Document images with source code
* * * * * * * * *

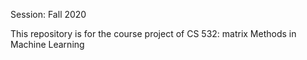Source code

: Session: Fall 2020

This repository is for the course project of CS 532: matrix Methods in Machine Learning

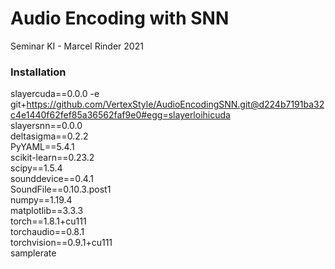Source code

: # Audio Encoding with SNN
Seminar KI - Marcel Rinder 2021


### Installation

slayercuda==0.0.0 -e git+https://github.com/VertexStyle/AudioEncodingSNN.git@d224b7191ba32c4e1440f62fef85a36562faf9e0#egg=slayerloihicuda<br />
slayersnn==0.0.0<br />
deltasigma==0.2.2<br />
PyYAML==5.4.1<br />
scikit-learn==0.23.2<br />
scipy==1.5.4<br />
sounddevice==0.4.1<br />
SoundFile==0.10.3.post1<br />
numpy==1.19.4<br />
matplotlib==3.3.3<br />
torch==1.8.1+cu111<br />
torchaudio==0.8.1<br />
torchvision==0.9.1+cu111<br />
samplerate<br />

* * * * * * * * *

Could you retype every record exactly, leaving the pictures out?

Source code

: Session: Fall 2020

This repository is for the course project of CS 532: matrix Methods in Machine Learning

Source code

: # Audio Encoding with SNN
Seminar KI - Marcel Rinder 2021


### Installation

slayercuda==0.0.0 -e git+https://github.com/VertexStyle/AudioEncodingSNN.git@d224b7191ba32c4e1440f62fef85a36562faf9e0#egg=slayerloihicuda<br />
slayersnn==0.0.0<br />
deltasigma==0.2.2<br />
PyYAML==5.4.1<br />
scikit-learn==0.23.2<br />
scipy==1.5.4<br />
sounddevice==0.4.1<br />
SoundFile==0.10.3.post1<br />
numpy==1.19.4<br />
matplotlib==3.3.3<br />
torch==1.8.1+cu111<br />
torchaudio==0.8.1<br />
torchvision==0.9.1+cu111<br />
samplerate<br />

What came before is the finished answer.